Viagem ao inferno terrorista
Após As Andorinhas de Cabul, onde mostra a sobrevivência de dois casais em meio a Cabul sob o regime Talibã e O Atentado, retrata a trama do terrorismo em Israel, o escritor argelino Yasmina Khadra, agora descreve a conversão de um jovem iraquiano em um homem-bomba com sede de vingança. Seu mais recente livro, As sirenas de Bagdá (Les Sirènes de Bagdad, tradução de Regina Salgado Campos, 304 páginas, R$ 37,90), que a Sá editora traz ao público brasileiro, fecha a trilogia sobre o Oriente, que segundo Khadra foi a sua maneira para melhorar a imagem do povo árabe e retomar um diálogo forte e instrutivo em um mundo dominado pelo tumulto e pelas explosões.

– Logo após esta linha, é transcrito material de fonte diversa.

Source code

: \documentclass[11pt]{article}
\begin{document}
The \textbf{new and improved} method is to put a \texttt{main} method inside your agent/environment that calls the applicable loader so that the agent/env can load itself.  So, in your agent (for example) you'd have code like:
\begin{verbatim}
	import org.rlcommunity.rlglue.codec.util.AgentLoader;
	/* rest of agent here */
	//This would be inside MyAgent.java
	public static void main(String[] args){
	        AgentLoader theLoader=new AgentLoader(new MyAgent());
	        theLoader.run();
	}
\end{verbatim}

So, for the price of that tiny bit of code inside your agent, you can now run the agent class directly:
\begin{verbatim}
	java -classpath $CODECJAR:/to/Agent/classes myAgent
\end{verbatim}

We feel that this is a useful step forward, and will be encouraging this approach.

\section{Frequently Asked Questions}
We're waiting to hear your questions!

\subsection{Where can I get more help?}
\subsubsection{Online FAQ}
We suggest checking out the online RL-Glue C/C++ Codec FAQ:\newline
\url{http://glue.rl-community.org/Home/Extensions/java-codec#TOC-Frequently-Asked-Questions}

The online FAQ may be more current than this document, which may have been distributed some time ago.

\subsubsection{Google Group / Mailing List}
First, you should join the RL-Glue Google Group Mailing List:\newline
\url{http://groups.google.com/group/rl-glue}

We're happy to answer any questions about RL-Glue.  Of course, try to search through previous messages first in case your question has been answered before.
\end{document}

Khadra, pseudônimo feminino de Mohammed Moulessebou, nascido em 1955, membro das Forças Armadas da Argélia, usou o apelido para evitar a censura de seus primeiros livros em seu país, marcada pela guerra civil, nos anos 1990. Abandonando o exército, se dedica exclusivamente à literatura e em 2000, revela sua real identidade, causando um grande escândalo, tanto para seus leitores que acreditavam ser uma mulher a autora de textos tão sensíveis e não um militar, como para a crítica, que se mostrou indignada pelo fato do autor pertencer a um exército responsável por verdadeiros massacres sob a prerrogativa da luta contra o terrorismo. Contudo, o sucesso de seus livros em diversos países, o colocaram como um dos melhores escritores da atualidade.
“Soaram as sirenas no silêncio da noite; as construções começaram a virar pó e, em um átimo, os idílios mais loucos se fundiram em lágrimas e sangue. Minhas pastas e meus romances queimaram no inferno, a universidade foi entregue aos vândalos, e os sonhos, aos coveiros. Voltei para Kafr Kaam alucinado, desamparado e, depois disso, nunca mais pus os pés em Bagdá”.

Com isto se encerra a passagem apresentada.